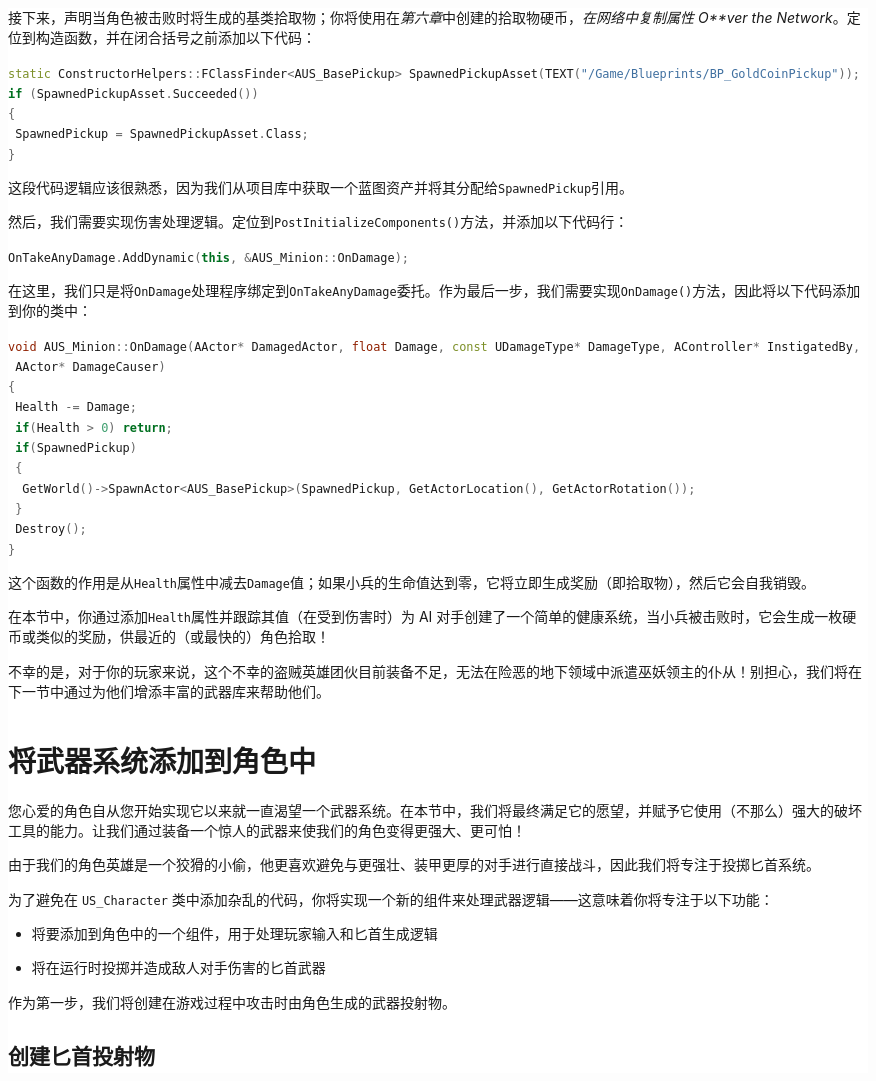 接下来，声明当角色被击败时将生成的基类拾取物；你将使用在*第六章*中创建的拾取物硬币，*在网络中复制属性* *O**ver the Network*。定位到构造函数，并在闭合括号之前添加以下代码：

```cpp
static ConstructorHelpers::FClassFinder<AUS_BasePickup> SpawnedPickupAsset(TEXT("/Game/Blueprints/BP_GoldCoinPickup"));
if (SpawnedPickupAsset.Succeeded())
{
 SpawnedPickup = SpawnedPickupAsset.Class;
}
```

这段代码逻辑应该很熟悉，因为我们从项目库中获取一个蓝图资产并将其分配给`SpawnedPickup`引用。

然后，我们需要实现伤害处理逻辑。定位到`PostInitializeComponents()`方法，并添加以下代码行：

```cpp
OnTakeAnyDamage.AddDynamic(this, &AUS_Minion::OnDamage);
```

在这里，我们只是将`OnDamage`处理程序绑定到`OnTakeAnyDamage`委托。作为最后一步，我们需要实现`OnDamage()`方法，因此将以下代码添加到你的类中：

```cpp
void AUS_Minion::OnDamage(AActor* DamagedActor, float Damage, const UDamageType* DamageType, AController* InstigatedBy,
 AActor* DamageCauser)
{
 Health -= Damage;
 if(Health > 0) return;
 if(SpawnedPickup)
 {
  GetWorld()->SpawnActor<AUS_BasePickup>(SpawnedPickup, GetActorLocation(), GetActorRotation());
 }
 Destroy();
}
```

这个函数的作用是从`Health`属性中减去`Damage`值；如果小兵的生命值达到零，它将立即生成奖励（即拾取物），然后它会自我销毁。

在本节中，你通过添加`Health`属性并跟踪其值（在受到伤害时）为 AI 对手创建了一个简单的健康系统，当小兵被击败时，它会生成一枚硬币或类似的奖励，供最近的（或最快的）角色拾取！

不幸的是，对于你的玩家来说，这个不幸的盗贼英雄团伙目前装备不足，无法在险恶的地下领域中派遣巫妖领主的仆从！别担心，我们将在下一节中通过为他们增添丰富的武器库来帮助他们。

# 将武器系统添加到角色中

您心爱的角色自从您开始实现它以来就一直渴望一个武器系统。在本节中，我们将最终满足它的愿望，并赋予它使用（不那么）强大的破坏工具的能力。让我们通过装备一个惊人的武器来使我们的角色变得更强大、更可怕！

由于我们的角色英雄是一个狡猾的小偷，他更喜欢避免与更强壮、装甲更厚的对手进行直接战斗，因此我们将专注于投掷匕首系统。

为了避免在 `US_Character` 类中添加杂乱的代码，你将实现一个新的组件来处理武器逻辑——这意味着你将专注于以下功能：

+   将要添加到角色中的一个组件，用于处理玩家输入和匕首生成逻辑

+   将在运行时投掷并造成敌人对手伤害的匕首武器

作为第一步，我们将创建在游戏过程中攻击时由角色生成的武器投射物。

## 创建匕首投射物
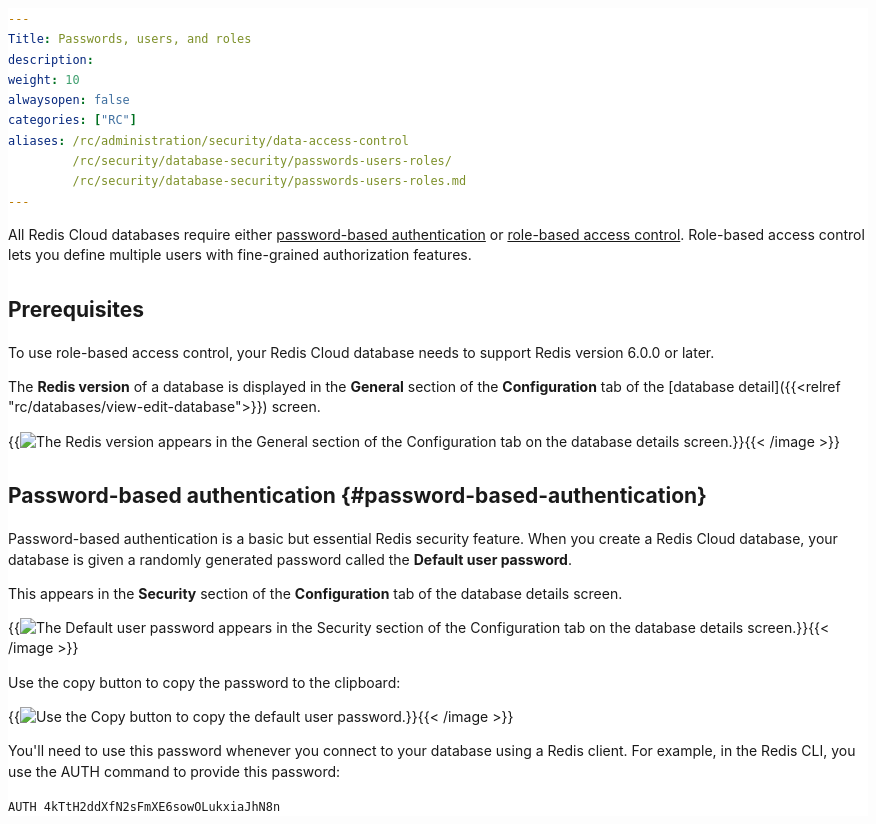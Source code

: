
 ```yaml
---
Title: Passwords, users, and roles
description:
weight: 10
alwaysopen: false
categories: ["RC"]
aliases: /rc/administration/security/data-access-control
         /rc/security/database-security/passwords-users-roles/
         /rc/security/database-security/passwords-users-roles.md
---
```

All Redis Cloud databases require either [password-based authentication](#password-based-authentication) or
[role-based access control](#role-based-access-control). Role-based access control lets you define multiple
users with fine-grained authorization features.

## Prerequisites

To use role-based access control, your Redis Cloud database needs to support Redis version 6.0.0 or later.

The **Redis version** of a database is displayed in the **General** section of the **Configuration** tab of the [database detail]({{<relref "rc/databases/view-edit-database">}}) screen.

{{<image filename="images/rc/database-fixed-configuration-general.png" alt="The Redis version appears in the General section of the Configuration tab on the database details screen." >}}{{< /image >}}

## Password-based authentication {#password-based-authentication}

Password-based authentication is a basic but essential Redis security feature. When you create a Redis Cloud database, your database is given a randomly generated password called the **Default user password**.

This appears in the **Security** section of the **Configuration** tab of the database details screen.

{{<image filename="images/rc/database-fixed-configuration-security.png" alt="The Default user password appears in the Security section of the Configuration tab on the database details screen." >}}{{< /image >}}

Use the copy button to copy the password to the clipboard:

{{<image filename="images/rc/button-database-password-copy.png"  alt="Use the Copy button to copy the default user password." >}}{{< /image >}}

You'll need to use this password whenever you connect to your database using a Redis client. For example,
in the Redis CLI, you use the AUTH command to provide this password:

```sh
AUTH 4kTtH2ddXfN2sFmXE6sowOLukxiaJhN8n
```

TASK DETAILS >> When the line with "Password-based authentication is" is reached in the data above, begin copying, and stop after the line with "This appears in"; copy each line exactly, both ends included.

EXERCISE ANSWER >>
Password-based authentication is a basic but essential Redis security feature. When you create a Redis Cloud database, your database is given a randomly generated password called the **Default user password**.

This appears in the **Security** section of the **Configuration** tab of the database details screen.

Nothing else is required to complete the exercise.